Paul Steinmann (1885-1953)
Paul Steinmann (1885-1953) – chercheur, enseignant, consultant, président Le zoologiste Paul Steinmann conclut ses études de sciences naturelles effectuées à Bâle et Munich par une thèse sur « la faune des ruisseaux de montagne » qu'il réalise sous la direction de Friedrich Zschokke et soutient brillamment en 1907. Après des séjours d'études à Naples et Trieste et une brève expérience de privat-docent de zoologie à l'université de Bâle (1908), il est nommé maître d'histoire naturelle à l'école cantonale d'Aarau en 1911, poste auquel cet enseignant dans l'âme reste fidèle jusqu'à son départ à la retraite en 1953. Cofondateur et directeur du Musée d'histoire naturelle et régionale d'Aarau (ouvert en 1922), il préside la Société argovienne des sciences naturelles de 1923 à 1928. Que ce soit en tant que Président de la Fédération suisse de pêche (1931-1945) et de rédacteur de la Schweizerische Fischerei-Zeitung ou dans ses activités de recherche et d'expertise, cet hydrologue internationalement connu s'engage très tôt pour la protection des milieux aquatiques et pour le respect des habitats piscicoles dans les projets d'aménagement des cours d'eau.
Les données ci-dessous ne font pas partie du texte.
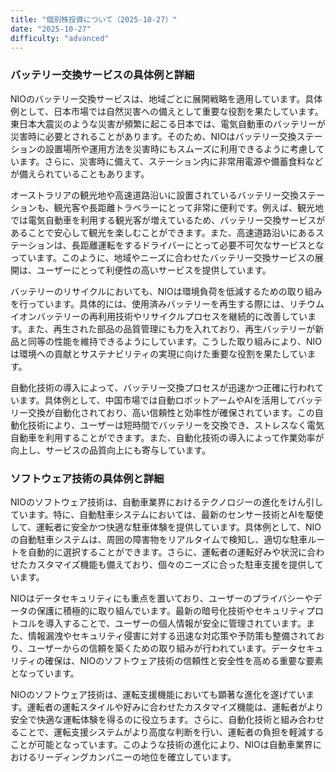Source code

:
 ```yaml
---
title: "個別株投資について（2025-10-27）"
date: "2025-10-27"
difficulty: "advanced"
---
```


### バッテリー交換サービスの具体例と詳細

NIOのバッテリー交換サービスは、地域ごとに展開戦略を適用しています。具体例として、日本市場では自然災害への備えとして重要な役割を果たしています。東日本大震災のような災害が頻繁に起こる日本では、電気自動車のバッテリーが災害時に必要とされることがあります。そのため、NIOはバッテリー交換ステーションの設置場所や運用方法を災害時にもスムーズに利用できるように考慮しています。さらに、災害時に備えて、ステーション内に非常用電源や備蓄食料などが備えられていることもあります。

オーストラリアの観光地や高速道路沿いに設置されているバッテリー交換ステーションも、観光客や長距離トラベラーにとって非常に便利です。例えば、観光地では電気自動車を利用する観光客が増えているため、バッテリー交換サービスがあることで安心して観光を楽しむことができます。また、高速道路沿いにあるステーションは、長距離運転をするドライバーにとって必要不可欠なサービスとなっています。このように、地域やニーズに合わせたバッテリー交換サービスの展開は、ユーザーにとって利便性の高いサービスを提供しています。

バッテリーのリサイクルにおいても、NIOは環境負荷を低減するための取り組みを行っています。具体的には、使用済みバッテリーを再生する際には、リチウムイオンバッテリーの再利用技術やリサイクルプロセスを継続的に改善しています。また、再生された部品の品質管理にも力を入れており、再生バッテリーが新品と同等の性能を維持できるようにしています。こうした取り組みにより、NIOは環境への貢献とサステナビリティの実現に向けた重要な役割を果たしています。

自動化技術の導入によって、バッテリー交換プロセスが迅速かつ正確に行われています。具体例として、中国市場では自動ロボットアームやAIを活用してバッテリー交換が自動化されており、高い信頼性と効率性が確保されています。この自動化技術により、ユーザーは短時間でバッテリーを交換でき、ストレスなく電気自動車を利用することができます。また、自動化技術の導入によって作業効率が向上し、サービスの品質向上にも寄与しています。

### ソフトウェア技術の具体例と詳細

NIOのソフトウェア技術は、自動車業界におけるテクノロジーの進化をけん引しています。特に、自動駐車システムにおいては、最新のセンサー技術とAIを駆使して、運転者に安全かつ快適な駐車体験を提供しています。具体例として、NIOの自動駐車システムは、周囲の障害物をリアルタイムで検知し、適切な駐車ルートを自動的に選択することができます。さらに、運転者の運転好みや状況に合わせたカスタマイズ機能も備えており、個々のニーズに合った駐車支援を提供しています。

NIOはデータセキュリティにも重点を置いており、ユーザーのプライバシーやデータの保護に積極的に取り組んでいます。最新の暗号化技術やセキュリティプロトコルを導入することで、ユーザーの個人情報が安全に管理されています。また、情報漏洩やセキュリティ侵害に対する迅速な対応策や予防策も整備されており、ユーザーからの信頼を築くための取り組みが行われています。データセキュリティの確保は、NIOのソフトウェア技術の信頼性と安全性を高める重要な要素となっています。

NIOのソフトウェア技術は、運転支援機能においても顕著な進化を遂げています。運転者の運転スタイルや好みに合わせたカスタマイズ機能は、運転者がより安全で快適な運転体験を得るのに役立ちます。さらに、自動化技術と組み合わせることで、運転支援システムがより高度な判断を行い、運転者の負担を軽減することが可能となっています。このような技術の進化により、NIOは自動車業界におけるリーディングカンパニーの地位を確立しています。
Il réunit une importante collection de poissons qui, tout d'abord léguée à l'Eawag, est aujourd'hui gérée par le Musée d'histoire naturelle de Berne et sert énormément à la recherche en ichtyologie. Une exposition a maintenant été organisée pour la présenter au public. Sa «Monographie der schweizerischen Koregonen», publiée en 1950, est, depuis des générations, un ouvrage de référence pour la recherche sur la diversité des corégones des lacs préalpins. Depuis l'étude parue cette semaine dans ZooKeys, une espèce de corégone découverte en 2018 dans l'Oberland bernois porte le nom de Paul Steinmann (Coregonus steinmanni). Références : Dictionnaire historique de la Suisse et Hommage dans les Mitteilungen der aargauischen Naturforschenden Gesellschaft Vol. 25 (1958), p. 224-228.